The first mention of the ‘data scientist’ profession brings us back to 2008. This is when Jeff Hammerbacher and DJ Patil built the first formal data science teams at Facebook and LinkedIn. They met to discuss how to call professionals dealing with this type of job, considering the rapid growth of the field.
Nowadays, the data scientist title has the hottest standing in the US. Still, there is no established approach to building up the skill set needed for this career.
The average data scientist is a male, whose median experience on the job is 2 years. His competency profile is dominated by the programming languages R and Python, followed closely by SQL. The typical data scientist graduated a second-tier academic degree. Approximately 75% of professionals hold a PhD (27%) or a Master’s (48%) degree. On average (median), they needed 4.5 years to get the title, which is remarkable for the level of seniority and responsibility this position entails.

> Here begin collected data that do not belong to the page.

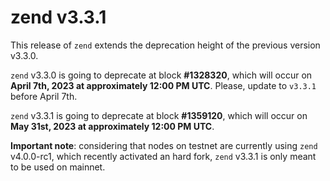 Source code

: zend v3.3.1
=========

This release of `zend` extends the deprecation height of the previous version v3.3.0.

`zend` v3.3.0 is going to deprecate at block **#1328320**, which will occur on **April 7th, 2023 at approximately 12:00 PM UTC**. Please, update to `v3.3.1` before April 7th.

`zend` v3.3.1 is going to deprecate at block **#1359120**, which will occur on **May 31st, 2023 at approximately 12:00 PM UTC**.

**Important note**: considering that nodes on testnet are currently using `zend` v4.0.0-rc1, which recently activated an hard fork, `zend` v3.3.1 is only meant to be used on mainnet.
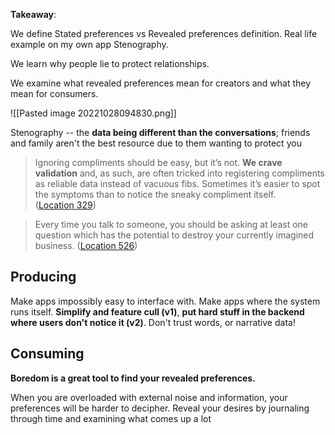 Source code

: **Takeaway**: 

We define Stated preferences vs Revealed preferences definition. Real life example on my own app Stenography.

We learn why people lie to protect relationships. 

We examine what revealed preferences mean for creators and what they mean for consumers. 



![[Pasted image 20221028094830.png]]

Stenography -- the **data being different than the conversations**; friends and family aren't the best resource due to them wanting to protect you

> Ignoring compliments should be easy, but it’s not. **We crave validation** and, as such, are often tricked into registering compliments as reliable data instead of vacuous fibs. Sometimes it’s easier to spot the symptoms than to notice the sneaky compliment itself. ([Location 329](https://readwise.io/to_kindle?action=open&asin=B01H4G2J1U&location=329))

> Every time you talk to someone, you should be asking at least one question which has the potential to destroy your currently imagined business. ([Location 526](https://readwise.io/to_kindle?action=open&asin=B01H4G2J1U&location=526))

## Producing
Make apps impossibly easy to interface with. Make apps where the system runs itself. **Simplify and feature cull (v1)**,  **put hard stuff in the backend where users don't notice it (v2)**. Don't trust words, or narrative data! 

## Consuming
**Boredom is a great tool to find your revealed preferences.** 

When you are overloaded with external noise and information, your preferences will be harder to decipher. Reveal your desires by journaling through time and examining what comes up a lot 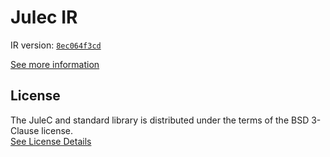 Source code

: # Julec IR

IR version: [`8ec064f3cd`](https://github.com/julelang/jule/tree/8ec064f3cdc01025bdfb05f2c4d249c4a12de47b)

[See more information](https://manual.jule.dev/getting-started/install-from-source/compile-from-ir.html)

## License

The JuleC and standard library is distributed under the terms of the BSD 3-Clause license. \
[See License Details](./LICENSE)
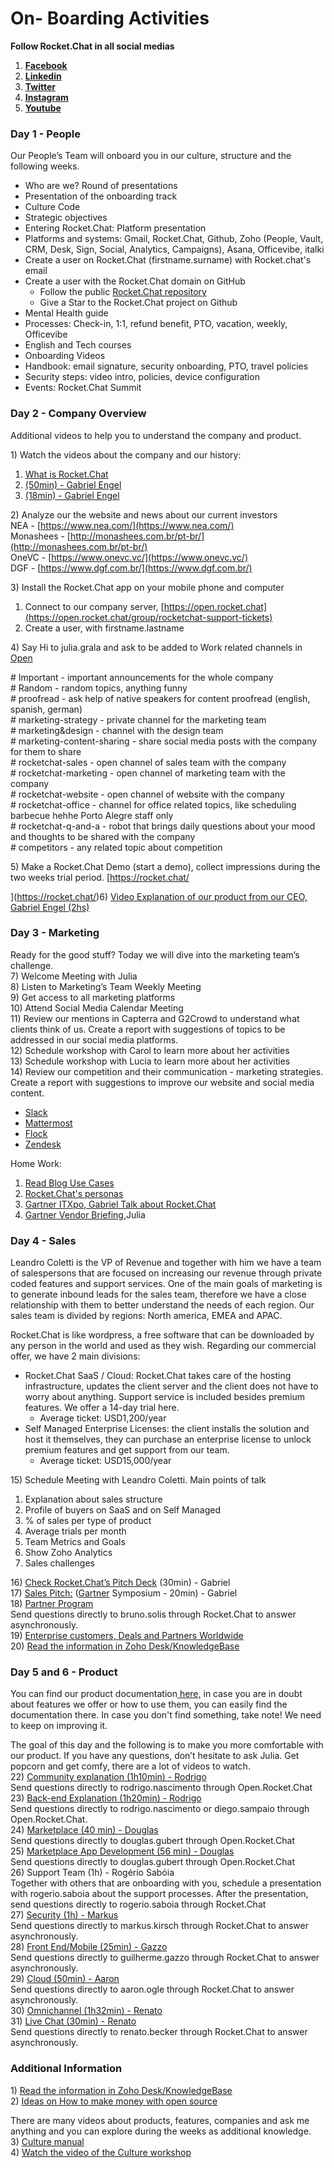 # On- Boarding Activities

**Follow Rocket.Chat in all social medias**

1. [**Facebook**](https://www.facebook.com/RocketChatApp)
2. [**Linkedin**](https://www.linkedin.com/company/rocket-chat/)
3. [**Twitter**](https://twitter.com/rocketchat)
4. [**Instagram**](https://instagram.com/rocket.chat)
5. [**Youtube** ](https://www.youtube.com/channel/UCin9nv7mUjoqrRiwrzS5UVQ)

### **Day  1 - People** 

Our People’s Team will onboard you in our culture, structure and the following weeks. 

* Who are we? Round of presentations
* Presentation of the onboarding track
* Culture Code 
* Strategic objectives
* Entering Rocket.Chat: Platform presentation
* Platforms and systems: Gmail, Rocket.Chat, Github, Zoho \(People, Vault, CRM, Desk, Sign, Social, Analytics, Campaigns\), Asana, Officevibe, italki
* Create a user on Rocket.Chat \(firstname.surname\) with Rocket.chat's email
* Create a user with the Rocket.Chat domain on GitHub
  * Follow the public [Rocket.Chat repository](https://github.com/RocketChat/Rocket.Chat)
  * Give a Star to the Rocket.Chat project on Github
* Mental Health guide
* Processes: Check-in, 1:1, refund benefit, PTO, vacation, weekly, Officevibe
* English and Tech courses
* Onboarding Videos
* Handbook: email signature, security onboarding, PTO, travel policies
* Security steps: video intro, policies, device configuration
* Events: Rocket.Chat Summit

### **Day 2 -  Company Overview** 

Additional videos to help you to understand the company and product. 

1\) Watch the videos about the company and our history: 

1. [What is Rocket.Chat](https://drive.google.com/file/d/1wkYaaF0DQ7sKpzJtYs8dTxfkT4mIbMbu/view) 
2. [\(50min\) - Gabriel Engel](https://www.youtube.com/watch?v=hXG5R15Uc-E&t=2s)
3. [\(18min\) - Gabriel Engel](https://www.youtube.com/watch?v=HcnD5MdJLYM&t=16s)

2\) Analyze our the website and news about our current investors  
NEA - [https://www.nea.com/](https://www.nea.com/)  
Monashees - [http://monashees.com.br/pt-br/](http://monashees.com.br/pt-br/)  
OneVC - [https://www.onevc.vc/](https://www.onevc.vc/)  
DGF - [https://www.dgf.com.br/](https://www.dgf.com.br/)

3\) Install the Rocket.Chat app on your mobile phone and computer

1. Connect to our company server, [https://open.rocket.chat](https://open.rocket.chat/group/rocketchat-support-tickets)
2. Create a user, with firstname.lastname

4\) Say Hi to julia.grala and ask to be added to Work related channels in [Open](https://open.rocket.chat) 

\# Important - important announcements for the whole company  
\# Random - random topics, anything funny  
\# proofread - ask help of native speakers for content proofread \(english, spanish, german\)  
\# marketing-strategy - private channel for the marketing team  
\# marketing&design - channel with the design team   
\# marketing-content-sharing - share social media posts with the company for them to share  
\# rocketchat-sales - open channel of sales team with the company  
\# rocketchat-marketing - open channel of marketing team with the company  
\# rocketchat-website  - open channel of website with the company  
\# rocketchat-office - channel for office related topics, like scheduling barbecue hehhe Porto Alegre staff only  
\# rocketchat-q-and-a - robot that brings daily questions about your mood and thoughts to be shared with the company   
\# competitors - any related topic about competition

5\) Make a Rocket.Chat Demo \(start a demo\), collect impressions during the two weeks trial period. [https://rocket.chat/  
  
](https://rocket.chat/)6\) [Video Explanation of our product  from our CEO, Gabriel Engel \(2hs\) ](https://youtu.be/OtH691rD3n4)

### Day 3 - Marketing 

Ready for the good stuff? Today we will dive into the marketing team’s challenge.   
7\) Welcome Meeting with Julia  
8\) Listen to Marketing’s Team Weekly Meeting  
9\) Get access to all marketing platforms   
10\) Attend Social Media Calendar Meeting  
11\) Review our mentions in Capterra and G2Crowd to understand what clients think of us. Create a report with suggestions of topics to be addressed in our social media platforms.   
12\) Schedule workshop  with Carol to learn more about her activities   
13\) Schedule workshop  with Lucia to learn more about her activities  
14\) Review our competition and their communication - marketing strategies. Create a report with suggestions to improve our website and social media content.  

* [Slack ](https://slack.com/)
* [Mattermost ](https://mattermost.com/)
* [Flock](https://flock.com)
* [Zendesk](https://www.zendesk.com/)

Home Work: 

1. [Read Blog Use Cases](https://rocket.chat/category/case-studies/)
2. [Rocket.Chat's personas](https://drive.google.com/file/d/10ECBIcHgSfaX0FMEXmb3Chi2uqaIMUPK/view?usp=sharing)
3. [Gartner ITXpo, Gabriel Talk about Rocket.Chat](https://www.youtube.com/watch?v=QoJpytuMhrA&t=295s)
4. [Gartner Vendor Briefing](https://www.youtube.com/watch?v=89E3ALQ6Y7w&feature=youtu.be),Julia

### **Day 4 - Sales**

Leandro Coletti is the VP of Revenue and together with him we have a team of salespersons that are focused on increasing our revenue through private coded features and support services. One of the main goals of marketing is to generate inbound leads for the sales team, therefore we have a close relationship with them to better understand the needs of each region. Our sales team is divided by regions: North america, EMEA and APAC. 

Rocket.Chat is like wordpress, a free software that can be downloaded by any person in the world and used as they wish. Regarding our commercial offer, we have 2 main divisions:

* Rocket.Chat SaaS / Cloud: Rocket.Chat takes care of the hosting infrastructure, updates the client server and the client does not have to worry about anything. Support service is included besides premium features. We offer a 14-day trial here. 
  * Average ticket: USD1,200/year
* Self Managed Enterprise Licenses: the client installs the solution and host it themselves, they can purchase an enterprise license to unlock premium features and get support from our team.
  * Average ticket: USD15,000/year 

15\) Schedule Meeting with Leandro Coletti. Main points of talk

1. Explanation about sales structure
2. Profile of buyers on SaaS and on Self Managed
3. % of sales per type of product
4. Average trials per month 
5. Team Metrics and Goals
6. Show Zoho Analytics
7. Sales challenges

16\) [Check Rocket.Chat’s Pitch Deck](https://youtu.be/BEtWZ56FbWM) \(30min\) - Gabriel  
17\) [Sales Pitch:](https://youtu.be/QoJpytuMhrA) \([Gartner](https://www.gartner.com/en) Symposium - 20min\) - Gabriel  
18\) [Partner Program](https://docs.google.com/presentation/d/1APDkXqGIN_2PxVg3B-uVm4M-9Tq9Qkr5x43M4ousiMo/edit?usp=sharing)  
Send questions directly to bruno.solis through Rocket.Chat to answer asynchronously.  
19\) [Enterprise customers, Deals and Partners Worldwide  
](https://www.google.com/maps/d/u/0/edit?mid=1EaMrI1-Fa3Wccdh13JCCJ3_EEUXG13uh&ll=39.69403918637705%2C0&z=2)20\) [Read the information in Zoho Desk/KnowledgeBase](https://desk.rocket.chat/support/rocketchat/ShowHomePage.do#Solutions)

### Day 5 and 6 - Product 

You can find our product documentation[ here,](https://rocket.chat/docs/) in case you are in doubt about features we offer or how to use them, you can easily find the documentation there. In case you don't find something, take note! We need to keep on improving it.

The goal of this day and the following is to make you more comfortable with our product. If you have any questions, don’t hesitate to ask Julia. Get popcorn and get comfy, there are a lot of videos to watch.   
22\) [Community explanation \(1h10min\) - Rodrigo](https://youtu.be/hOzxiRHGZKY)  
Send questions directly to rodrigo.nascimento through Open.Rocket.Chat  
23\) [Back-end Explanation \(1h20min\) - Rodrigo](https://youtu.be/FxojM-5EBaQ)  
Send questions directly to rodrigo.nascimento or diego.sampaio through Open.Rocket.Chat.  
24\) [Marketplace \(40 min\) - Douglas](https://www.youtube.com/watch?v=UsIwko-B4hI&t=908s)  
Send questions directly to douglas.gubert through Open.Rocket.Chat   
25\) [Marketplace App Development \(56 min\) - Douglas](https://www.youtube.com/watch?v=PaFPeD6QG9k&t=4s)  
Send questions directly to douglas.gubert through Open.Rocket.Chat  
26\) Support Team \(1h\) - Rogério Sabóia  
Together with others that are onboarding with you, schedule a presentation with rogerio.saboia about the support processes. After the presentation, send questions directly to rogerio.saboia through Rocket.Chat   
27\) [Security \(1h\) - Markus](https://youtu.be/geKotW_JsNo)  
Send questions directly to markus.kirsch through Rocket.Chat to answer asynchronously.  
28\) [Front End/Mobile \(25min\) - Gazzo](https://drive.google.com/file/d/1BpOT1z5JYjfRb5adRSnUu5bxYRsapzZi/view)  
Send questions directly to guilherme.gazzo through Rocket.Chat to answer asynchronously.  
29\) [Cloud \(50min\) - Aaron](https://youtu.be/iVeAS1EY99k)  
Send questions directly to aaron.ogle through Rocket.Chat to answer asynchronously.  
30\) [Omnichannel \(1h32min\) - Renato](https://youtu.be/9biI2J2oUnc)  
31\) [Live Chat \(30min\) - Renato](https://www.youtube.com/watch?v=-C_k1sRFV9g&t=1272s)  
Send questions directly to renato.becker through Rocket.Chat to answer asynchronously.

### **Additional Information**

1\) [Read the information in Zoho Desk/KnowledgeBase](https://desk.rocket.chat/support/rocketchat/ShowHomePage.do#Solutions)  
2\) [Ideas on How to make money with open source ](https://www.cio.com/article/3178621/how-to-make-money-from-open-source-software.html)

There are many videos about products, features, companies and ask me anything and you can explore during the weeks as additional knowledge.  
3\) [Culture manual](https://docs.google.com/presentation/d/1RxxZk7briP2b1NncK2IpHQYSuPQCrlWoOv7EcC0yHtE/edit?usp=sharing)  
4\) [Watch the video of the Culture workshop](https://drive.google.com/file/d/1kI8e2hnCxfyySl7GjleWAe6ib3xOhag0/view?usp=sharing)  


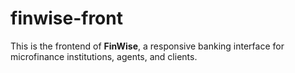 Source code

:# finwise-front
This is the frontend of **FinWise**, a responsive banking interface for microfinance institutions, agents, and clients.

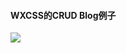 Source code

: <h4>WXCSS的CRUD Blog例子</h4>
<img src='https://user-images.githubusercontent.com/39079284/40273071-e480a8d4-5beb-11e8-92cd-10a5ef00885e.png' /> 
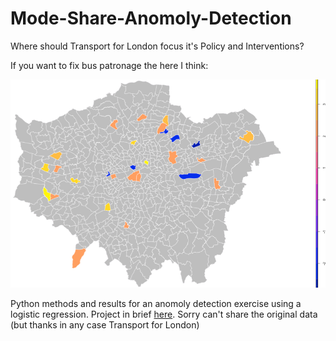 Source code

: # Mode-Share-Anomoly-Detection
Where should Transport for London focus it's Policy and Interventions?

If you want to fix bus patronage the here I think:

![](https://github.com/fredshone/Mode-Share-Anomoly-Detection/blob/master/Outliers.png)

Python methods and results for an anomoly detection exercise using a logistic regression. Project in brief [here](https://github.com/fredshone/Mode-Share-Anomoly-Detection/blob/master/Fred_Shone_QM_Presentation.pdf). Sorry can't share the original data (but thanks in any case Transport for London)
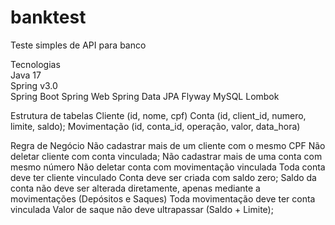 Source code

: # banktest
Teste simples de API para banco

Tecnologias<br>
Java 17<br>
Spring v3.0<br>
Spring Boot
Spring Web
Spring Data JPA
Flyway
MySQL
Lombok

Estrutura de tabelas
Cliente (id, nome, cpf)
Conta (id, client_id, numero, limite, saldo);
Movimentação (id, conta_id, operação, valor, data_hora)

Regra de Negócio
Não cadastrar mais de um cliente com o mesmo CPF
Não deletar cliente com conta vinculada;
Não cadastrar mais de uma conta com mesmo número
Não deletar conta com movimentação vinculada
Toda conta deve ter cliente vinculado
Conta deve ser criada com saldo zero;
Saldo da conta não deve ser alterada diretamente, apenas mediante 
a movimentações (Depósitos e Saques)
Toda movimentação deve ter conta vinculada
Valor de saque não deve ultrapassar (Saldo + Limite);



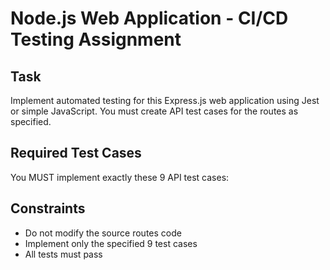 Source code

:# Node.js Web Application - CI/CD Testing Assignment

## Task
Implement automated testing for this Express.js web application using Jest or simple JavaScript. You must create API test cases for the routes as specified.

## Required Test Cases
You MUST implement exactly these 9 API test cases:

## Constraints
- Do not modify the source routes code
- Implement only the specified 9 test cases
- All tests must pass
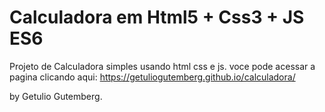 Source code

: # Calculadora em Html5 + Css3 + JS ES6

Projeto de Calculadora simples usando html css e js.
voce pode acessar a pagina clicando aqui: https://getuliogutemberg.github.io/calculadora/

by Getulio Gutemberg.
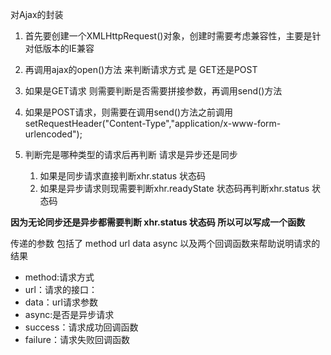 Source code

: 对Ajax的封装

1. 首先要创建一个XMLHttpRequest()对象，创建时需要考虑兼容性，主要是针对低版本的IE兼容
2. 再调用ajax的open()方法 来判断请求方式 是 GET还是POST 
  1. 如果是GET请求 则需要判断是否需要拼接参数，再调用send()方法
  2. 如果是POST请求，则需要在调用send()方法之前调用setRequestHeader("Content-Type","application/x-www-form-urlencoded");

3. 判断完是哪种类型的请求后再判断  请求是异步还是同步
	1. 如果是同步请求直接判断xhr.status 状态码
	2. 如果是异步请求则现需要判断xhr.readyState 状态码再判断xhr.status 状态码
	
**因为无论同步还是异步都需要判断 xhr.status 状态码 所以可以写成一个函数**


传递的参数
包括了 method url data async 以及两个回调函数来帮助说明请求的结果



 *  method:请求方式
 *  url：请求的接口：
 *  data：url请求参数
 *  async:是否是异步请求
 *  success：请求成功回调函数
 *  failure：请求失败回调函数


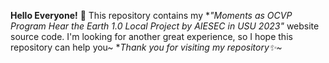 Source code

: **Hello Everyone!** 👋
This repository contains my **"Moments as OCVP Program Hear the Earth 1.0 Local Project by AIESEC in USU 2023"* website source code.
I'm looking for another great experience, so I hope this repository can help you~
**Thank you for visiting my repository✨~*
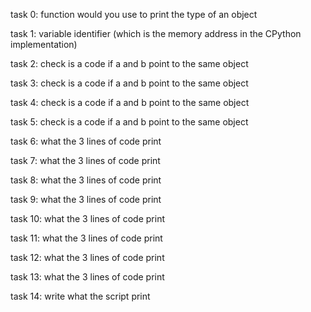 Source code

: task 0:  function would you use to print the type of an object

task 1: variable identifier (which is the memory address in the CPython implementation)

task 2: check is a code if a and b point to the same object

task 3: check is a code if a and b point to the same object

task 4: check is a code if a and b point to the same object

task 5: check is a code if a and b point to the same object

task 6: what the 3 lines of code print

task 7: what the 3 lines of code print

task 8: what the 3 lines of code print

task 9: what the 3 lines of code print

task 10: what the 3 lines of code print

task 11: what the 3 lines of code print

task 12: what the 3 lines of code print

task 13: what the 3 lines of code print

task 14: write what the script print
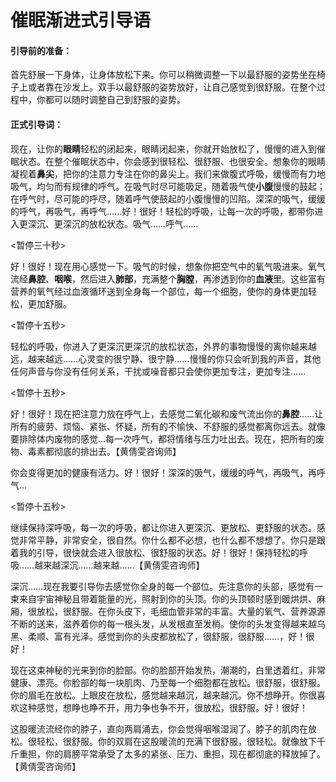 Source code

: # 催眠渐进式引导语

#### **引导前的准备：**

首先舒展一下身体，让身体放松下来。你可以稍微调整一下以最舒服的姿势坐在椅子上或者靠在沙发上。双手以最舒服的姿势放好，让自己感觉到很舒服。在整个过程中，你都可以随时调整自己到舒服的姿势。  

#### 正式引导词：

现在，让你的**眼睛**轻松的闭起来，眼睛闭起来，你就开始放松了，慢慢的进入到催眠状态。在整个催眠状态中，你会感到很轻松、很舒服、也很安全。想象你的眼睛凝视着**鼻尖**，把你的注意力专注在你的鼻尖上。我们来做腹式呼吸，缓慢而有力地吸气，均匀而有规律的呼气。在吸气时尽可能吸足，随着吸气使**小腹**慢慢的鼓起；在呼气时，尽可能的呼尽，随着呼气使鼓起的小腹慢慢的凹陷。深深的吸气，缓缓的呼气，再吸气，再呼气……好！很好！轻松的呼吸，让每一次的呼吸，都带你进入更深沉、更深沉的放松状态。吸气……呼气……

<暂停三十秒>

好！很好！现在用心感觉一下。吸气的时候，想象你把空气中的氧气吸进来。氧气流经**鼻腔**、**咽喉**，然后进入**肺部**，充满整个**胸膛**，再渗透到你的**血液**里。这些富有营养的氧气经过血液循环送到全身每一个部位，每一个细胞，使你的身体更加轻松，更加舒服。

<暂停十五秒>

轻松的呼吸，你进入了更深沉更深沉的放松状态，外界的事物慢慢的离你越来越远，越来越远……心灵变的很宁静、很宁静……慢慢的你只会听到我的声音，其他任何声音与你没有任何关系，干扰或噪音都只会使你更加专注，更加专注……

<暂停十五秒>

好！很好！现在把注意力放在呼气上，去感觉二氧化碳和废气流出你的**鼻腔**……让所有的疲劳、烦恼、紧张、怀疑，所有的不愉快、不舒服的感觉都离你远去。就像要排除体内废物的感觉…每一次呼气，都将情绪与压力吐出去。现在，把所有的废物、毒素都彻底的排出去。【黄倩雯咨询师】

你会变得更加的健康有活力。好！很好！深深的吸气，缓缓的呼气，再吸气，再呼气…

<暂停十五秒>

继续保持深呼吸，每一次的呼吸，都让你进入更深沉、更放松、更舒服的状态。感觉非常平静，非常安全，很自然。你什么都不必想，也什么都不想想了。你只是跟着我的引导，很快就会进入很放松、很舒服的状态。好！很好！保持轻松的呼吸……越来越深沉……越来越……【黄倩雯咨询师】

深沉……现在我要引导你去感觉你全身的每一个部位。先注意你的头部，感觉有一束来自宇宙神秘且带着能量的光，照射到你的头顶。你的头顶顿时感到暖烘烘、麻厢，很放松，很舒服。在你头皮下，毛细血管非常的丰富。大量的氧气、营养源源不断的送来，滋养着你的每一根头发，从发根直至发梢。使你的头发变得越来越乌黑、柔顺、富有光泽。感觉到你的头皮都放松了，很舒服，很舒服……，好！很好！  

现在这束神秘的光来到你的脸部。你的脸部开始发热，潮潮的，白里透着红，非常健康、漂亮。你脸部的每一块肌肉、乃至每一个细胞都在放松。很舒服，很舒服。你的眉毛在放松。上眼皮在放松，感觉越来越沉，越来越沉。你不想睁开。你很喜欢这种感觉，想睁也睁不开，用力争也争不开，很放松，很舒服。好！很好！

这股暖流流经你的脖子，直向两肩涌去，你会觉得咽喉湿润了。脖子的肌肉在放松。很轻松，很舒服。你的双肩在这股暖流的充满下很舒服，很轻松。就像放下千斤重担，你的肩膀平常承受了太多的紧张、压力、重担，现在都彻底的释放掉了。【黄倩雯咨询师】
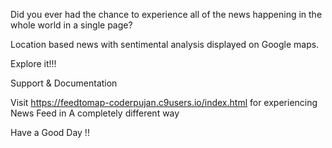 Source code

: Did you ever had the chance to experience all of the news happening in the whole world in a single page?

Location based news with sentimental analysis displayed on Google maps.

Explore it!!!

Support & Documentation

Visit https://feedtomap-coderpujan.c9users.io/index.html for experiencing News Feed in A completely different way

Have a Good Day !!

To reach these conclusions, the study investigated 1,001 data scientist LinkedIn profiles. Unlike many previous publications, the data were not collected from job ads that present the employers’ point of view. Instead, the research relied on data posted by professionals on LinkedIn, which is a good proxy of their resumes.
Company and country quotas were assigned to limit bias. The cohort was divided into two groups depending on whether a person was employed by a Fortune 500 Company or not. In addition, the sample involved data scientists working in the US (40%), UK (30%), India (15%), and other countries (15%). Convenience sampling was employed due to data accessibility limitations.
Any research aiming to identify what it takes to become a data scientist should focus on technical skills. After exploring the top 3 tools each data scientist relies on, the results of the study confirm prior research. Programming languages are the main tool in the data scientist toolkit (as opposed to software like SPSS, SAS, and Tableau).
The traditional leaders Java and C/C++ continue to lose ground to R and Python. In fact, 53% of the data scientists in the sample have indicated R and/or Python as one of their top 3 skills. The sample size was insufficient to determine a clear winner, but the insight is clear – R and/or Python are currently a must for data scientists. SQL comes in third at 40%, while Matlab (19%), Java (18%), and C/C++ (18%) lag behind and their usage decreases as predicted by previous research.
SKILL SET BY INDUSTRY
It is much more intriguing to zoom into the popularity of the top programming languages by industry. The companies in the sample are organized into 4 clusters: Industrial (FMCG, Aerospace, Automotive, etc.), Healthcare, Financial, and Technology/IT.
Technology/IT is leading in adoption of Python and R. Sure enough, tech companies are the places where innovative practices are created and most widely implemented. In contrast, healthcare is least represented by the top 6 programming languages, as data scientists in that industry rely on tools like SPSS, SAS, and Tableau.
Interestingly, the Financial sector is the leader in R and Java. One explanation for that is the rigid attitude banking organizations have to innovation and the implementation of new technology. The fact that R and Java are relatively old languages further corroborates this interpretation.
Finally, the Industrial cluster is characterized by a lower usage of older languages and significant adoption of the top three coding languages (R, Python, and SQL).
INDUSTRY OF EMPLOYMENT
So, which industries are the biggest employers of data scientists? The data shows that most data science professionals are occupied in Technology/IT (42%). Following closely is the Industrial sector (37%), while the Financial and Healthcare industries account for 16% and 5%, respectively.
The study breaks down employment data to identify differences across countries. In the US, UK, and ‘Other countries’, the two most popular sectors are Industrial and Technology/IT.
A major outlier from this trend is India. Data scientists working in India are mostly employed by Tech/IT companies (68%). Previous research identifies a 100% year-on-year rise of data science job openings across IT companies in India, which is well-aligned with these findings.
Another interesting observation is that in the UK, the financial sector employs more data scientists compared to other countries. The City of London can be considered the financial capital of Europe (at least until Brexit occurs). Hence, it makes sense that the UK employs more data scientists due to the abundance of financial, trading, and brokerage firms.
One major tip for aspiring data scientists - consider fine-tuning your skill set according to the country where you would like to be employed.
For example, for a UK job, a good grasp of Python or R, for Finance will probably come in handy as nearly 20% of the data scientists in the UK are occupied in the Financial sector. In India, on the other hand, it is a good idea to follow the most contemporary programming tools - the tech industry dominates there.
This study sheds some additional light on what it takes to become a data scientist. Approaching the problem from the perspective of the data, the programming languages required seem clearer and clearer. Nonetheless, there are still significant differences across country and industry, which provides a variety of opportunities for aspiring data scientists.